当時 来日していたドイツ人医師のエンゲルベルト・ケンペルは「日本誌」に、スウェーデンの植物学者カール・ツンベルクは「江戸参府随行記」に、それぞれの著書で「身を売っていた女性が一般の家庭に入ることは珍しくないし、それをまた周りも普通に受け入れている」と驚いた様子で綴っています。
痛烈に差別されていた楼主たち一般の人たちは、身売りされてしまった遊女に対して同情的な視線を向けていたのでしょう。その反面、遊女たちを束ねる楼主は批判の対象となりました。
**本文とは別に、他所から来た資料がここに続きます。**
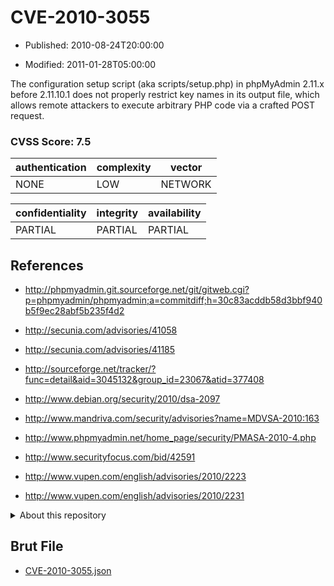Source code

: # CVE-2010-3055

- Published: 2010-08-24T20:00:00

- Modified: 2011-01-28T05:00:00

The configuration setup script (aka scripts/setup.php) in phpMyAdmin 2.11.x before 2.11.10.1 does not properly restrict key names in its output file, which allows remote attackers to execute arbitrary PHP code via a crafted POST request.

### CVSS Score: **7.5**

| authentication | complexity | vector |
| --- | --- | --- |
| NONE | LOW | NETWORK |

| confidentiality | integrity | availability |
| --- | --- | --- |
| PARTIAL | PARTIAL | PARTIAL |

## References

* http://phpmyadmin.git.sourceforge.net/git/gitweb.cgi?p=phpmyadmin/phpmyadmin;a=commitdiff;h=30c83acddb58d3bbf940b5f9ec28abf5b235f4d2

* http://secunia.com/advisories/41058

* http://secunia.com/advisories/41185

* http://sourceforge.net/tracker/?func=detail&aid=3045132&group_id=23067&atid=377408

* http://www.debian.org/security/2010/dsa-2097

* http://www.mandriva.com/security/advisories?name=MDVSA-2010:163

* http://www.phpmyadmin.net/home_page/security/PMASA-2010-4.php

* http://www.securityfocus.com/bid/42591

* http://www.vupen.com/english/advisories/2010/2223

* http://www.vupen.com/english/advisories/2010/2231

<details>
<summary>About this repository</summary> 

  This repository is part of the project [Live Hack CVE](https://github.com/Live-Hack-CVE). Main website can be found [www.live-hack.org](https://www.live-hack.org) 
  
  Made by [Sn0wAlice](https://github.com/Sn0wAlice) for the people that care about security and need to have a feed of the latest CVEs. Hope you enjoy it, don't forget to star the repo and follow me on [Twitter](https://twitter.com/Sn0wAlice) and [Github](https://github.com/Sn0wAlice). And that is my [personnal website](https://www.alice-snow.me/)

  - [Home Page](https://github.com/Live-Hack-CVE)
  - [Framework](https://github.com/Live-Hack-CVE/cve-framework)
  - [CVE database](https://github.com/Live-Hack-CVE/full_database)
  - [Changelog](https://github.com/Live-Hack-CVE/Changelog)
</details>

## Brut File

* [CVE-2010-3055.json](https://raw.githubusercontent.com/Live-Hack-CVE/full_database/main/cves/2010/CVE-2010-3055.json)

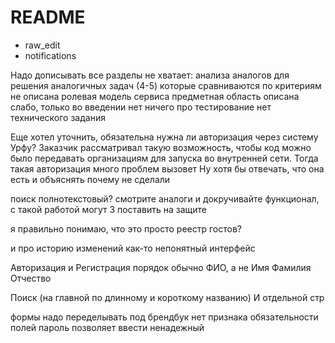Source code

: # README

- raw_edit
- notifications


Надо дописывать все разделы
не хватает: анализа аналогов для решения аналогичных задач (4-5) которые сравниваются по критериям
не описана ролевая модель сервиса
предметная область описана слабо, только во введении
нет ничего про тестирование
нет технического задания

Еще хотел уточнить, обязательна нужна ли авторизация через систему Урфу?
Заказчик рассматривал такую возможность, чтобы код можно было передавать организациям для запуска во внутренней сети. Тогда такая авторизация много проблем вызовет
  Ну хотя бы отвечать, что она есть и объяснять почему не сделали

поиск полнотекстовый?
смотрите аналоги и докручивайте функционал, с такой работой могут 3 поставить на защите

я правильно понимаю, что это просто реестр гостов?

и про историю изменений как-то непонятный интерфейс


Авторизация и Регистрация
  порядок обычно ФИО, а не Имя Фамилия Отчество

Поиск (на главной по длинному и короткому названию)
И отдельной стр

формы надо переделывать под брендбук
нет признака обязательности полей
пароль позволяет ввести ненадежный





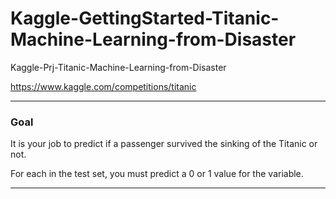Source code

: # Kaggle-GettingStarted-Titanic-Machine-Learning-from-Disaster
Kaggle-Prj-Titanic-Machine-Learning-from-Disaster

https://www.kaggle.com/competitions/titanic

-------

### Goal
It is your job to predict if a passenger survived the sinking of the Titanic or not.

For each in the test set, you must predict a 0 or 1 value for the variable.


-----
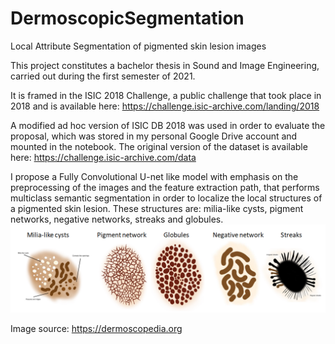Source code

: # DermoscopicSegmentation
Local Attribute Segmentation of pigmented skin lesion images

This project constitutes a bachelor thesis in Sound and Image Engineering, carried out during the first semester of 2021. 

It is framed in the ISIC 2018 Challenge, a public challenge that took place in 2018 and is available here: https://challenge.isic-archive.com/landing/2018

A modified ad hoc version of ISIC DB 2018 was used in order to evaluate the proposal, which was stored in my personal Google Drive account and mounted in the notebook. The original version of the dataset is available here: https://challenge.isic-archive.com/data 



I propose a Fully Convolutional U-net like model with emphasis on the preprocessing of the images and the feature extraction path, that performs multiclass semantic segmentation in order to localize the local structures of a pigmented skin lesion. These structures are: milia-like cysts, pigment networks, negative networks, streaks and globules.   
![Structures](https://github.com/CesarCaramazana/DermoscopicSegmentation/blob/main/structures.PNG)

Image source: https://dermoscopedia.org


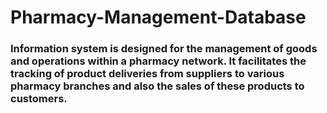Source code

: # Pharmacy-Management-Database
### Information system is designed for the management of goods and operations within a pharmacy network.  It facilitates the tracking of product deliveries from suppliers to various pharmacy branches and also the sales of these products to customers.

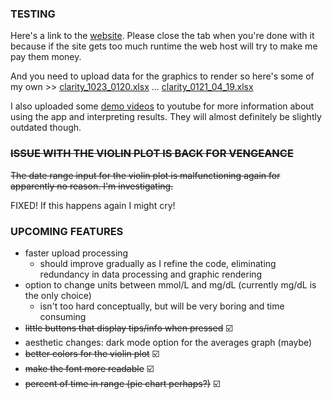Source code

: ### TESTING
  Here's a link to the [website](https://gfournier.shinyapps.io/cgm-analysis-longterm/). 
  Please close the tab when you're done with it because if the site gets too much runtime the web host will try to make me pay them money.
  
  And you need to upload data for the graphics to render so here's some of my own >> 
  [clarity_1023_0120.xlsx](https://github.com/user-attachments/files/17535653/clarity_1023_0120.xlsx) ...
  [clarity_0121_04_19.xlsx](https://github.com/user-attachments/files/17653057/clarity_0121_04_19.xlsx)
  
  I also uploaded some [demo videos](https://www.youtube.com/@gf0ur) to youtube for more information about using the app and interpreting results. They will almost definitely be slightly outdated though.
<br>

### <s> ISSUE WITH THE VIOLIN PLOT IS BACK FOR VENGEANCE
  The date range input for the violin plot is malfunctioning again for apparently no reason. I'm investigating. </s>
  
  FIXED! If this happens again I might cry!

### UPCOMING FEATURES
  - faster upload processing
    - should improve gradually as I refine the code, eliminating redundancy in data processing and graphic rendering
  - option to change units between mmol/L and mg/dL (currently mg/dL is the only choice)
    - isn't too hard conceptually, but will be very boring and time consuming
  - <s>little buttons that display tips/info when pressed</s> ☑️
  - aesthetic changes: dark mode option for the averages graph (maybe)
  - <s>better colors for the violin plot</s> ☑️
  - <s>make the font more readable</s> ☑️
  - <s>percent of time in range (pie chart perhaps?)</s> ☑️
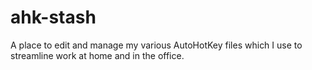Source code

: # ahk-stash
A place to edit and manage my various AutoHotKey files which I use to streamline work at home and in the office.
楼主は「忘八(ぼうはち)」と呼ばれ、「仁・義・礼・智・忠・信・孝・悌」の八つの徳を忘れたという意味で蔑まれていたのです。
「日本誌」内で、ケンペルは楼主に対して「決して公正な市民ではない」と差別的な意見を述べています。外国人だけでなく、江戸の市民や幕府の人間でさえも、楼主の所業は人間のすることではないと痛烈に非難しているのです。
江戸時代の見聞録・世事見聞録には、楼主を「およそ人間にあらず」と表現しています。また、ある訴えを起こされた楼主に対して、幕府からは「楼主は四民の下」だと批判されていました。